Prawomocna nieważność umowy kredytu zawartej z mBankiem!

Jedna z najstarszych spraw dobiegła końca. Pozew został złożony 1 grudnia 2015 r., początkowo do Sądu Rejonowego Warszawa-Śródmieście. Wskutek modyfkacji powództwa sprawa została przekazana później do Sądu Okręgowego w Warszawie, który 17 stycznia 2022 r. wydał wyrok na posiedzeniu niejawnym stwierdzając nieważność umowy i zasądzając dochodzone kwoty z odsetkami od 11 listopada 2015 r.

Dzisiaj Sąd Apelacyjny w Warszawie (I ACa 475/22; SSA Małgorzata Sławińska (spr), SSA Dorota Markiewicz, SSA Roman Dziczek) wydał wyrok, w którym podtrzymał ten wyrok, ale oddalił roszczenie o odsetki za okres do 13 marca 2022 r.

Sąd wskazał, że zdania w składzie orzekającym co do daty, od której bank był w opóźnieniu były podzielone, ale ostatecznie jako najwcześniejsza została przyjęta data złożenia przez kredytobiorcę odpowiedzi na pozew banku, gdyż wówczas wiedział o roszczeniach banku, a mimo wszystko dalej podtrzymywał roszczenie o ustalenie nieważności umowy.

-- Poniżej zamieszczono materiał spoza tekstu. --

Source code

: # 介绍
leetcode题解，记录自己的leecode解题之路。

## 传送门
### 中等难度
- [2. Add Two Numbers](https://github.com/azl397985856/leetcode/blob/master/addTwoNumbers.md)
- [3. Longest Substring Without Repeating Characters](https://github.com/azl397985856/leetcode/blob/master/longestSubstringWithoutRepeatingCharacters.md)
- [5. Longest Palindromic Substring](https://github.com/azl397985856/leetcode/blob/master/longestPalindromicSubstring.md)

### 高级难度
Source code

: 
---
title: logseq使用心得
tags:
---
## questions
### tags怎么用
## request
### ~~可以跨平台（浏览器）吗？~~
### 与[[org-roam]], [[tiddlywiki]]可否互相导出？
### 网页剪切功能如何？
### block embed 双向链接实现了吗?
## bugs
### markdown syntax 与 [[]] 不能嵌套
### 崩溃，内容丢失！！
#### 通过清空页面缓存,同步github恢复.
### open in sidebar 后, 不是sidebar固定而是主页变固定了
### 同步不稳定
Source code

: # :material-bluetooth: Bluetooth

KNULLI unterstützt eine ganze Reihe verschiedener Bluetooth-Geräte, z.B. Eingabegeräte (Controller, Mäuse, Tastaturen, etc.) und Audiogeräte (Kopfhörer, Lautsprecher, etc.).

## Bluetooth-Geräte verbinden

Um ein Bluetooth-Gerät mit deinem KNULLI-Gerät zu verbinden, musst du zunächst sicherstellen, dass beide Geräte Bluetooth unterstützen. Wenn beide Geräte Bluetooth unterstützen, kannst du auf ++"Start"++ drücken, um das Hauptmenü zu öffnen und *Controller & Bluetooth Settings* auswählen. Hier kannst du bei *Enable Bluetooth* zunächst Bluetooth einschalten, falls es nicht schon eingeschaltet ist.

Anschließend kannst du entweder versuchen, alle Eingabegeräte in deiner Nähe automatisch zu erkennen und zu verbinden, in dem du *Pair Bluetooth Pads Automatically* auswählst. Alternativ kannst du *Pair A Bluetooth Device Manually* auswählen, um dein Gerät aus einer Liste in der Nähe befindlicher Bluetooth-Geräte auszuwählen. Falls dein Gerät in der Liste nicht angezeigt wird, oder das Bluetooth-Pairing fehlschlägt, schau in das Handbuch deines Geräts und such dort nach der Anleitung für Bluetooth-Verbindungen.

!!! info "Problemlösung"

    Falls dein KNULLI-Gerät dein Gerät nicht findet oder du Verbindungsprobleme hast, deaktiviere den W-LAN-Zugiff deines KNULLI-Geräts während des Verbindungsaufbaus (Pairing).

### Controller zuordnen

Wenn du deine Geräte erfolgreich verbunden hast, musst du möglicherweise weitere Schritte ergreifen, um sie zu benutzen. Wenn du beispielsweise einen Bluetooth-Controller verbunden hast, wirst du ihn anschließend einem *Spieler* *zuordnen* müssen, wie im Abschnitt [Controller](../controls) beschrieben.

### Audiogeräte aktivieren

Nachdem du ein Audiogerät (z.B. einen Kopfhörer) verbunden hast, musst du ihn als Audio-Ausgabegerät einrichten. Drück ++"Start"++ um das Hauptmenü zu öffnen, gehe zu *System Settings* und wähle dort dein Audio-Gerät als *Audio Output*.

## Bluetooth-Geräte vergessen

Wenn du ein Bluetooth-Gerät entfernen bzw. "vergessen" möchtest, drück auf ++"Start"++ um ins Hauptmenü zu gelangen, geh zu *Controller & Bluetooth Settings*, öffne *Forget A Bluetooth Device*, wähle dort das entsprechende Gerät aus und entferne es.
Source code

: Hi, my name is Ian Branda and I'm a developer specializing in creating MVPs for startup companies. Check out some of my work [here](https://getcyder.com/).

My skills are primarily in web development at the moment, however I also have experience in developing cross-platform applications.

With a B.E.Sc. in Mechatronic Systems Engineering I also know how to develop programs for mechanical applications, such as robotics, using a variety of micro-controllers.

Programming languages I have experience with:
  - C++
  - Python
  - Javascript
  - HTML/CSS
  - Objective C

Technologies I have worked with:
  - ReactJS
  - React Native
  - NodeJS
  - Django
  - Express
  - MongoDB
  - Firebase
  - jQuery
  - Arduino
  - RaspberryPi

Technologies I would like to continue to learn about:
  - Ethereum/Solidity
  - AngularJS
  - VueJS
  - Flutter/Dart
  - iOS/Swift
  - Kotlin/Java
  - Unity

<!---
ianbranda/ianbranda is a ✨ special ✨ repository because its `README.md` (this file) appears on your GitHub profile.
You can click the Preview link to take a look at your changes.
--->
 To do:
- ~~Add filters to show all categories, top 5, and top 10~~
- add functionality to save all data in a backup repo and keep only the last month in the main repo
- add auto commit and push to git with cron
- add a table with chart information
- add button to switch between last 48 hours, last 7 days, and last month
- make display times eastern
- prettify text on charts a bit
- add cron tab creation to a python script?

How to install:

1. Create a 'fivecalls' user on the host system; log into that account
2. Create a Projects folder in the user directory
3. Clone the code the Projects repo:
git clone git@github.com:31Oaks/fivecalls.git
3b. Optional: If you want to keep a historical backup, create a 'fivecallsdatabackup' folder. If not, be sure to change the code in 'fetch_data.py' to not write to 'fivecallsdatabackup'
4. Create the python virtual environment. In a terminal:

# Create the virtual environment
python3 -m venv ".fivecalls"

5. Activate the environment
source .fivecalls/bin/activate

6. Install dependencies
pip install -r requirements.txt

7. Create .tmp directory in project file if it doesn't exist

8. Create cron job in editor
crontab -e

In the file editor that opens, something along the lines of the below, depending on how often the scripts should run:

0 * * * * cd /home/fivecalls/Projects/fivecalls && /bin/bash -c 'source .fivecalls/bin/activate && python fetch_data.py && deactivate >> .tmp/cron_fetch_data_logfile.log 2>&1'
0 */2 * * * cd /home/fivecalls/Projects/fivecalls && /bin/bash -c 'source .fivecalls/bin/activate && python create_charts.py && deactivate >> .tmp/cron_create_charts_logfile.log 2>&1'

Bank ponosi koszty procesu w całości.

Powyższe rozstrzygnięcie aczkolwiek co do zasady dobre, to jednak w zakresie oddalenia roszczenia o odsetki budzi duży sprzeciw. Przyjęty termin w żaden sposób nie wynika z przepisów prawa. Przyjęcie zaś, że wymagalność powstaje z chwilą odpowiedzi na pozew banku oznacza, że bank może pozywać konsumentów, chociażby nie podjęli oni żadnego działania, a jego roszczenie również stanie się wymagalne z chwilą odpowiedzi na pozew.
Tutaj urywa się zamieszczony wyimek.